А ведь это правда. В Дареве солнечные дни — редкие гости. Сказывается близость гор и полноводной, беспокойной Вледы.
— Ваш завтрак, лэди, — немного чопорно произносит горничная, приглашая к накрытому столу. — Вот ещё, просили передать.
Рядом с приборами ложится конверт из плотного белого картона. Мне хватает беглого взгляда, чтобы понять, что на послании нет ни отправителя, ни адресата.
— От кого? — безмятежно интересуюсь, немного нервно расправляя салфетку на коленях.
С некоторых пор я демонски не люблю такие вот «безымянные» письма.
— Не знаю, с посыльным разговаривал господин Эмер. — Молли разводит руками. — Ой, какие красивые цветы! — вдруг восклицает она, заметив букет. — Нужно скорее поставить в воду, жалко будет, если засохнут. Я мигом, одна нога здесь, другая там.
Она уносится из комнаты, а по возвращении аккуратно размещает тонкие стебельки в принесённой изящной вазе, убедившись, что им достаточно и жидкости,
и света.— До чего же приятный запах, — шумно втягивает носом и деловито интересуется: — Какое платье на сегодня приготовить?
— Эм… голубое, — я медлю с выбором не дольше секунды.
Да, пусть будет голубое. Моё любимое. Под стать букету и настроению.
— Чудесный выбор, госпожа. Я могу вплести в причёску несколько цветков. Получится прелестно.
— Хорошо. — Киваю.
Отлично!
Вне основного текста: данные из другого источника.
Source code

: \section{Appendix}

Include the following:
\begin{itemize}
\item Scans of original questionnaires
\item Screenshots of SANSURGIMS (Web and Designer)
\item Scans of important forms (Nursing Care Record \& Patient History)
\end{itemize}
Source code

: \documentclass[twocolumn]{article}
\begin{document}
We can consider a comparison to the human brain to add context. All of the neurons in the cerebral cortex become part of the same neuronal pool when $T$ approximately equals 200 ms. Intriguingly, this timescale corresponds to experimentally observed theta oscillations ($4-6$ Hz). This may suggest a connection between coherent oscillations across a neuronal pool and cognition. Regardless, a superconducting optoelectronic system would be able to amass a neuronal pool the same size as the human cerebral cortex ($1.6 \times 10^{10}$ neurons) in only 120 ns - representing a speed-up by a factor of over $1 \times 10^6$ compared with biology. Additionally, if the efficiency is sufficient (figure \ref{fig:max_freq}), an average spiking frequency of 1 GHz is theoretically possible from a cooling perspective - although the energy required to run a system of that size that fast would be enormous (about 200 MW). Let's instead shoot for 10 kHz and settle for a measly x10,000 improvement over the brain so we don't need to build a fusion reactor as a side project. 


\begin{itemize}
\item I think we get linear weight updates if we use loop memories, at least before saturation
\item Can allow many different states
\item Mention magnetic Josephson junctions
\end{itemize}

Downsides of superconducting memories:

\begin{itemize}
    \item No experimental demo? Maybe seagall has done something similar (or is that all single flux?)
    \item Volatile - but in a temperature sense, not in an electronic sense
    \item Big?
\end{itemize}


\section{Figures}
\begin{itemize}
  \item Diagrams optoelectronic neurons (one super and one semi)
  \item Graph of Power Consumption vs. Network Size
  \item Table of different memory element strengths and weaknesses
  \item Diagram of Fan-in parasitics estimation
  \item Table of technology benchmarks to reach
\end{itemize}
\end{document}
Решено, сегодня я буду прелестной.
Молли шуршит одеждой, я жую, то и дело косясь на запечатанное послание. Нет, портить аппетит не буду.
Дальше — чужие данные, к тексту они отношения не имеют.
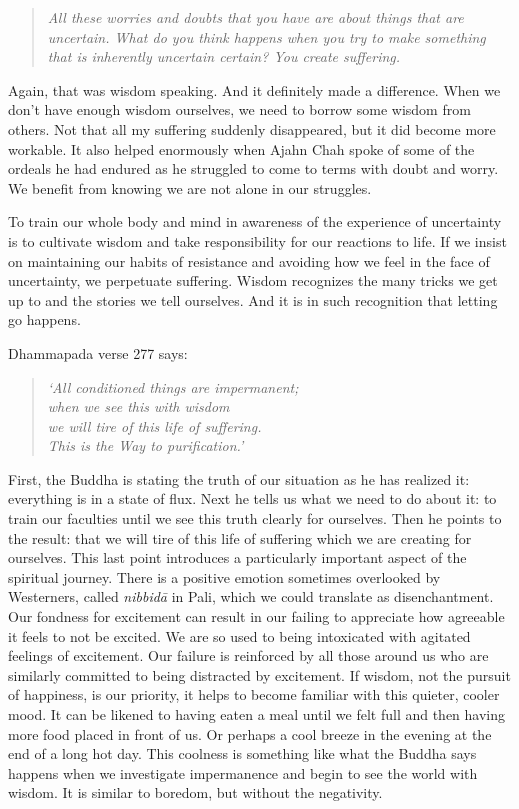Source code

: \begin{quote}
\itshape
All these worries and doubts that you have are about things that are
uncertain. What do you think happens when you try to make something that is
inherently uncertain certain? You create suffering.
\end{quote}

Again, that was wisdom speaking. And it definitely made a difference. When we
don't have enough wisdom ourselves, we need to borrow some wisdom from others.
Not that all my suffering suddenly disappeared, but it did become more workable.
It also helped enormously when Ajahn Chah spoke of some of the ordeals he had
endured as he struggled to come to terms with doubt and worry. We benefit from
knowing we are not alone in our struggles.

To train our whole body and mind in awareness of the experience of
uncertainty is to cultivate wisdom and take responsibility for our
reactions to life. If we insist on maintaining our habits of resistance
and avoiding how we feel in the face of uncertainty, we perpetuate
suffering. Wisdom recognizes the many tricks we get up to and the
stories we tell ourselves. And it is in such recognition that letting go
happens.

\clearpage

Dhammapada verse 277 says:

\begin{quote}
{\itshape `All conditioned things are impermanent;\\
when we see this with wisdom\\
we will tire of this life of suffering.\\
This is the Way to purification.'}\thinspace \cite{dhammapada}
\end{quote}

First, the Buddha is stating the truth of our situation as he has
realized it: everything is in a state of flux. Next he tells us what we
need to do about it: to train our faculties until we see this truth
clearly for ourselves. Then he points to the result: that we will tire
of this life of suffering which we are creating for ourselves. This last
point introduces a particularly important aspect of the spiritual
journey. There is a positive emotion sometimes overlooked by
Westerners, called \emph{nibbidā} in Pali, which we could translate as
disenchantment. Our fondness for excitement can result in our failing to
appreciate how agreeable it feels to not be excited. We are so used
to being intoxicated with agitated feelings of excitement. Our failure
is reinforced by all those around us who are similarly committed to
being distracted by excitement. If wisdom, not the pursuit of happiness,
is our priority, it helps to become familiar with this quieter, cooler
mood. It can be likened to having eaten a meal until we felt full and
then having more food placed in front of us. Or perhaps a cool breeze in
the evening at the end of a long hot day. This coolness is something
like what the Buddha says happens when we investigate impermanence and
begin to see the world with wisdom. It is similar to boredom, but
without the negativity.

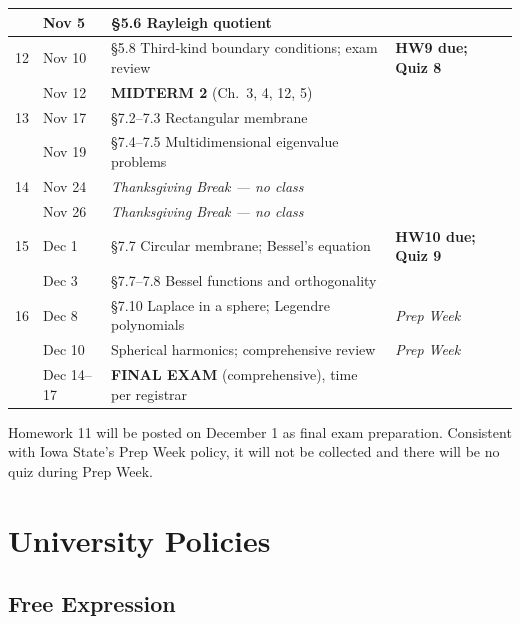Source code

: \documentclass[11pt]{amsart}
\begin{document}
\begin{raggedright}
\begin{longtable}{@{}l l >{\raggedright\arraybackslash}p{2.9in} >{\raggedright\arraybackslash}p{1.35in}@{}}
   & Nov 5  & \S5.6 Rayleigh quotient & \\
\hline
12 & Nov 10 & \S5.8 Third-kind boundary conditions; exam review & \textbf{HW9 due; Quiz 8} \\
   & Nov 12 & \textbf{MIDTERM 2} (Ch.\ 3, 4, 12, 5) & \\
\hline
13 & Nov 17 & \S7.2--7.3 Rectangular membrane & \\
   & Nov 19 & \S7.4--7.5 Multidimensional eigenvalue problems & \\
\hline
14 & Nov 24 & \textit{Thanksgiving Break --- no class} & \\
   & Nov 26 & \textit{Thanksgiving Break --- no class} & \\
\hline
15 & Dec 1  & \S7.7 Circular membrane; Bessel's equation & \textbf{HW10 due; Quiz 9} \\
   & Dec 3  & \S7.7--7.8 Bessel functions and orthogonality & \\
\hline
16 & Dec 8  & \S7.10 Laplace in a sphere; Legendre polynomials & \textit{Prep Week} \\
   & Dec 10 & Spherical harmonics; comprehensive review & \textit{Prep Week} \\
\hline
   & Dec 14--17 & \textbf{FINAL EXAM} (comprehensive), time per registrar & \\
\hline
\end{longtable}

\vspace{0.1in}

Homework 11 will be posted on December 1 as final exam preparation.  Consistent with
Iowa State's Prep Week policy, it will not be collected and there will be no quiz
during Prep Week.

\newpage

\section{University Policies}

\subsection{Free Expression}


\end{raggedright}
\end{document}
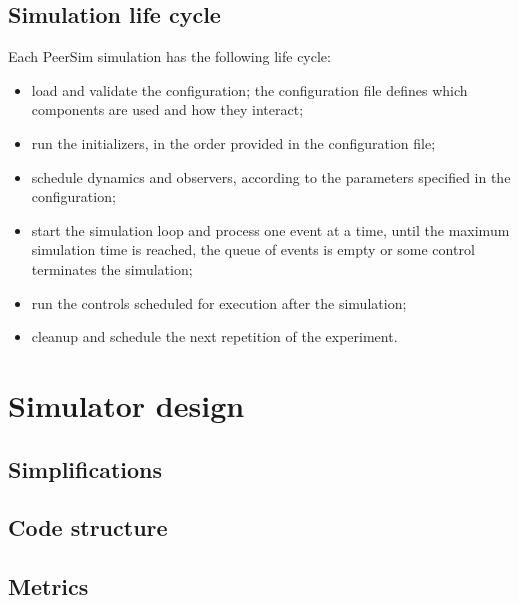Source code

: \subsection{Simulation life cycle}
Each PeerSim simulation has the following life cycle:
\begin{itemize}
	\item load and validate the configuration; the configuration file defines which components are used and how they interact;
	\item run the initializers, in the order provided in the configuration file;
	\item schedule dynamics and observers, according to the parameters specified in the configuration;
	\item start the simulation loop and process one event at a time, until the maximum simulation time is reached, the queue of events is empty or some control terminates the simulation;
	\item run the controls scheduled for execution after the simulation;
	\item cleanup and schedule the next repetition of the experiment.
\end{itemize}

\section{Simulator design}

\subsection{Simplifications}

\subsection{Code structure}

\subsection{Metrics}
Покончив с едой и одеванием, отпускаю горничную и кружу вокруг стола как коршун.
Открывать или нет? Вот в чём вопрос. Может, это рыжий написал? Пальцы тут же проворно хватают конверт и быстро срывают замысловатую печать. А если плохие новости?
Откуда эта позорная нерешительность, Мири?
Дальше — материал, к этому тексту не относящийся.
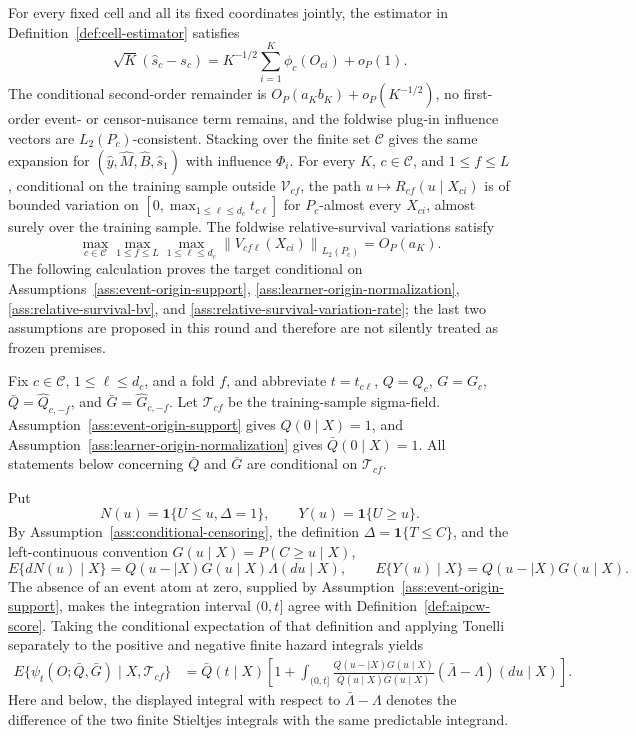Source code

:For every fixed cell and all its fixed coordinates jointly, the estimator in Definition~\ref{def:cell-estimator} satisfies
\[
\sqrt K(\widehat s_c-s_c)=K^{-1/2}\sum_{i=1}^K\phi_c(O_{ci})+o_P(1).
\]
The conditional second-order remainder is \(O_P(a_Kb_K)+o_P(K^{-1/2})\), no first-order event- or censor-nuisance term remains, and the foldwise plug-in influence vectors are \(L_2(P_c)\)-consistent. Stacking over the finite set \(\mathcal C\) gives the same expansion for \((\widehat y,\widehat M,\widehat B,\widehat s_1)\) with influence \(\Phi_i\).
For every \(K\), \(c\in\mathcal C\), and \(1\le f\le L\), conditional on the training sample outside \(\mathcal V_{cf}\), the path \(u\mapsto R_{cf}(u\mid X_{ci})\) is of bounded variation on \([0,\max_{1\le\ell\le d_c}t_{c\ell}]\) for \(P_c\)-almost every \(X_{ci}\), almost surely over the training sample.
The foldwise relative-survival variations satisfy
\[
\max_{c\in\mathcal C}\max_{1\le f\le L}\max_{1\le\ell\le d_c}
\left\|V_{cf\ell}(X_{ci})\right\|_{L_2(P_c)}=O_P(a_K).
\]
The following calculation proves the target conditional on Assumptions~\ref{ass:event-origin-support}, \ref{ass:learner-origin-normalization}, \ref{ass:relative-survival-bv}, and \ref{ass:relative-survival-variation-rate}; the last two assumptions are proposed in this round and therefore are not silently treated as frozen premises.

Fix \(c\in\mathcal C\), \(1\le \ell\le d_c\), and a fold \(f\), and abbreviate \(t=t_{c\ell}\), \(Q=Q_c\), \(G=G_c\), \(\bar Q=\widehat Q_{c,-f}\), and \(\bar G=\widehat G_{c,-f}\).  Let \(\mathcal T_{cf}\) be the training-sample sigma-field.  Assumption~\ref{ass:event-origin-support} gives \(Q(0\mid X)=1\), and Assumption~\ref{ass:learner-origin-normalization} gives \(\bar Q(0\mid X)=1\).  All statements below concerning \(\bar Q\) and \(\bar G\) are conditional on \(\mathcal T_{cf}\).

Put
\[
N(u)=\mathbf 1\{U\le u,\Delta=1\},
\qquad
Y(u)=\mathbf 1\{U\ge u\}.
\]
By Assumption~\ref{ass:conditional-censoring}, the definition \(\Delta=\mathbf 1\{T\le C\}\), and the left-continuous convention \(G(u\mid X)=P(C\ge u\mid X)\),
\[
E\{dN(u)\mid X\}=Q(u-\mid X)G(u\mid X)\Lambda(du\mid X),
\qquad
E\{Y(u)\mid X\}=Q(u-\mid X)G(u\mid X).
\]
The absence of an event atom at zero, supplied by Assumption~\ref{ass:event-origin-support}, makes the integration interval \((0,t]\) agree with Definition~\ref{def:aipcw-score}.  Taking the conditional expectation of that definition and applying Tonelli separately to the positive and negative finite hazard integrals yields
\[
\begin{aligned}
E\{\psi_t(O;\bar Q,\bar G)\mid X,\mathcal T_{cf}\}
&=\bar Q(t\mid X)\left[
1+\int_{(0,t]}
\frac{Q(u-\mid X)G(u\mid X)}{\bar Q(u\mid X)\bar G(u\mid X)}
(\bar\Lambda-\Lambda)(du\mid X)
\right].
\end{aligned}
\]
Here and below, the displayed integral with respect to \(\bar\Lambda-\Lambda\) denotes the difference of the two finite Stieltjes integrals with the same predictable integrand.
Набираю в грудь побольше воздуха, зажмуриваюсь, достаю сложенный вдвое лист дорогой гербовой бумаги, раскрываю, пробегаю глазами и охнув, рву его в клочья…
Вот гад!
«Достопочтенная лэди Миранда Сиал.
Ваше прошение о расторжении помолвки с лэдом Эдвардом Тьером полностью удовлетворено сего дня его Величеством Вильямом Гарольдом Туав, о чём внесена соответствующая запись в книгу регистрации храма Всех Богов за номером пять тысяч восемьсот девятым.
С искренним уважением,
лэд Максимус Шанз, первый королевский секретарь».
Гад! Гад! Гад!
Какой же этот Эссен мерзавец и гад!
Он видел-то меня один раз! И уже так нагло и беспардонно влез в мою жизнь обеими ногами.
Убила бы!
Часы на каминной полке пробивают девять ударов. Прекрасно, через час у меня появится реальная возможность осуществить это желание. Но сначала… дергаю шнур для прислуги.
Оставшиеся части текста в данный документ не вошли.